Google Cloud vs DigitalOcean: Panduan Praktis untuk Developer Side-Project

Foto oleh Unsplash

Foto oleh Unsplash
Saya menjalankan workload produksi di Google Cloud Platform (GCP) maupun DigitalOcean di Commsult Indonesia, dan pertanyaan yang paling sering saya dengar adalah: mana yang sebaiknya dipakai untuk proyek saya? Jawaban jujurnya adalah keduanya memecahkan masalah yang berbeda, dan memahami perbedaan itu akan menghemat uang, mengurangi beban operasional, dan membantu Anda melakukan scaling di waktu yang tepat. Panduan ini berdasarkan pengalaman nyata men-deploy aplikasi web, database, dan background worker di kedua platform — bukan perbandingan daftar fitur dari halaman marketing.
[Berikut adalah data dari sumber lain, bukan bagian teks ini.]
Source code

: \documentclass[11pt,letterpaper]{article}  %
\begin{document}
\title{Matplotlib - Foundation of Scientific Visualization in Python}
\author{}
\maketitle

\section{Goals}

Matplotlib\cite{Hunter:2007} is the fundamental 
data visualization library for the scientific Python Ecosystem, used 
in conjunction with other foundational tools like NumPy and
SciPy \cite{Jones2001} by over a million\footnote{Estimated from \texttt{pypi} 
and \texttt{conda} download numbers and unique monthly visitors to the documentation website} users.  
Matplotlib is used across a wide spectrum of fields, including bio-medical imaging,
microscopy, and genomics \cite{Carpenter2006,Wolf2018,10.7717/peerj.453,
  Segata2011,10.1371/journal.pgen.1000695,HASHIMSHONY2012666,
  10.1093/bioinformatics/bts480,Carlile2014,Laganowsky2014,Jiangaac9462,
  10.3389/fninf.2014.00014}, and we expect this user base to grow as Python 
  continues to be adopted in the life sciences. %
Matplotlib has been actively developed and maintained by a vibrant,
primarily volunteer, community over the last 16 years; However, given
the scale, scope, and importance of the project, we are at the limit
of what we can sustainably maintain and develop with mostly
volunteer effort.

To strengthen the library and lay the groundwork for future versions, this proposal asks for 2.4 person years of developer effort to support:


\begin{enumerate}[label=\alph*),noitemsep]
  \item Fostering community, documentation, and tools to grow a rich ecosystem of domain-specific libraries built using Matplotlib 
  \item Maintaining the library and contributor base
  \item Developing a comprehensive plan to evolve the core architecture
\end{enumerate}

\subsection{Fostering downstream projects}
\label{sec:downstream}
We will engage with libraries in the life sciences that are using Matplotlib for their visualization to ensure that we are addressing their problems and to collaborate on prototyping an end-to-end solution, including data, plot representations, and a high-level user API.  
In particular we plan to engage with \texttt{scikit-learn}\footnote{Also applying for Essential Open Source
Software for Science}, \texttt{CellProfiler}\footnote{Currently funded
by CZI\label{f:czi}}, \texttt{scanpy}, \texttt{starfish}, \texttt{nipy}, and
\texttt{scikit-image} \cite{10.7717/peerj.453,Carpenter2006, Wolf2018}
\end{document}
Perbedaan mendasar antara GCP dan DigitalOcean bukan pada daftar fiturnya — melainkan filosofinya. DigitalOcean dibangun untuk developer yang menginginkan kesederhanaan dan prediktabilitas. Harga ditetapkan secara bulanan, UI-nya minimalis, dan konsepnya terpetakan langsung ke primitif Linux yang sudah Anda kenal: Droplet adalah VPS, Spaces adalah object storage kompatibel S3, dan Managed Databases adalah PostgreSQL atau MySQL dengan backup otomatis. GCP dibangun untuk enterprise dan dirancang di sekitar skala besar, infrastruktur global, dan integrasi mendalam dengan ekosistem AI/ML Google. GCP memiliki lebih dari 200 produk dengan model harga per detik dan berbagai tingkat diskon — committed use, sustained use, preemptible, dan spot.
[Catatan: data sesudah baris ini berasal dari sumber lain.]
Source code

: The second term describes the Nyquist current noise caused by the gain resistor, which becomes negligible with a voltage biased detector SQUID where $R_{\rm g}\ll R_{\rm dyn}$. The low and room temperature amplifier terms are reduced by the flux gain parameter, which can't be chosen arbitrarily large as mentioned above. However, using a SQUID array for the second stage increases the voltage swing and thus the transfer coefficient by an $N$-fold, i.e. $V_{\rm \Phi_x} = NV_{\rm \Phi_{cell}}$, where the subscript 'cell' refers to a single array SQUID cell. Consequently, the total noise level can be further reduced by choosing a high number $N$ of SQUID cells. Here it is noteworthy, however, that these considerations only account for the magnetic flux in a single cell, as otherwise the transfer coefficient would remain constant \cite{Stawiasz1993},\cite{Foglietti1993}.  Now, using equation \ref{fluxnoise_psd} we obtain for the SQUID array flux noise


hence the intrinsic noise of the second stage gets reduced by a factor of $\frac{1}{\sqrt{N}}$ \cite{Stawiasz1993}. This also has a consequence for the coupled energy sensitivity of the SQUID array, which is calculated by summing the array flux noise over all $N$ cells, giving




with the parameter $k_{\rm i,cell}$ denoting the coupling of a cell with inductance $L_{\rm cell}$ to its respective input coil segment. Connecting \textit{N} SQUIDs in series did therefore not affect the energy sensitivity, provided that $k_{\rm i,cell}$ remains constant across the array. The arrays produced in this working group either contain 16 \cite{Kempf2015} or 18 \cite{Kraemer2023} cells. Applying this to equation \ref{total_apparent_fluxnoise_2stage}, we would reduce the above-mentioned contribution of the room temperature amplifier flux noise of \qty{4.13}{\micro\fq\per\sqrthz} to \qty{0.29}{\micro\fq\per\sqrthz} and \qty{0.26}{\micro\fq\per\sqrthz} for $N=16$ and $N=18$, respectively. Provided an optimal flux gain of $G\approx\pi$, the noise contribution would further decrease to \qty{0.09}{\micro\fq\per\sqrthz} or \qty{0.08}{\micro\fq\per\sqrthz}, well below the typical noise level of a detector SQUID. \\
DigitalOcean unggul untuk proyek dengan kebutuhan resource yang dapat diprediksi dan tim yang ingin bergerak cepat tanpa sertifikasi cloud. Droplet seharga $24/bulan dengan 4 vCPU dan 8GB RAM sudah cukup untuk sebagian besar aplikasi web kecil hingga menengah. Managed PostgreSQL mulai dari $15/bulan sudah termasuk backup harian otomatis, connection pooling via PgBouncer, dan read replica yang bisa diaktifkan dengan satu klik. Untuk proyek sampingan dan beberapa deployment klien Commsult Indonesia, DigitalOcean menangani 90% kebutuhan dengan biaya 40-60% lebih murah dibanding GCP yang setara. App Platform (PaaS) memungkinkan deploy aplikasi Node.js atau Next.js langsung dari GitHub tanpa harus menyentuh server — sangat bagus untuk prototyping cepat.
GCP unggul ketika Anda membutuhkan managed Kubernetes dalam skala besar, integrasi pipeline AI/ML yang mendalam (Vertex AI, BigQuery ML), atau global anycast load balancing lintas beberapa region. GKE Autopilot adalah pengalaman managed Kubernetes terbaik yang pernah saya gunakan — Anda hanya membayar untuk resource request tingkat Pod, bukan kapasitas node yang menganggur. Cloud Run memungkinkan deploy aplikasi kontainer yang scale to zero, ideal untuk workload jarang yang tidak efisien jika menggunakan Droplet DigitalOcean yang always-on. Jika organisasi Anda sudah menggunakan Google Workspace, IAM GCP terintegrasi mulus dengan akun Google yang ada, menyederhanakan manajemen akses secara signifikan.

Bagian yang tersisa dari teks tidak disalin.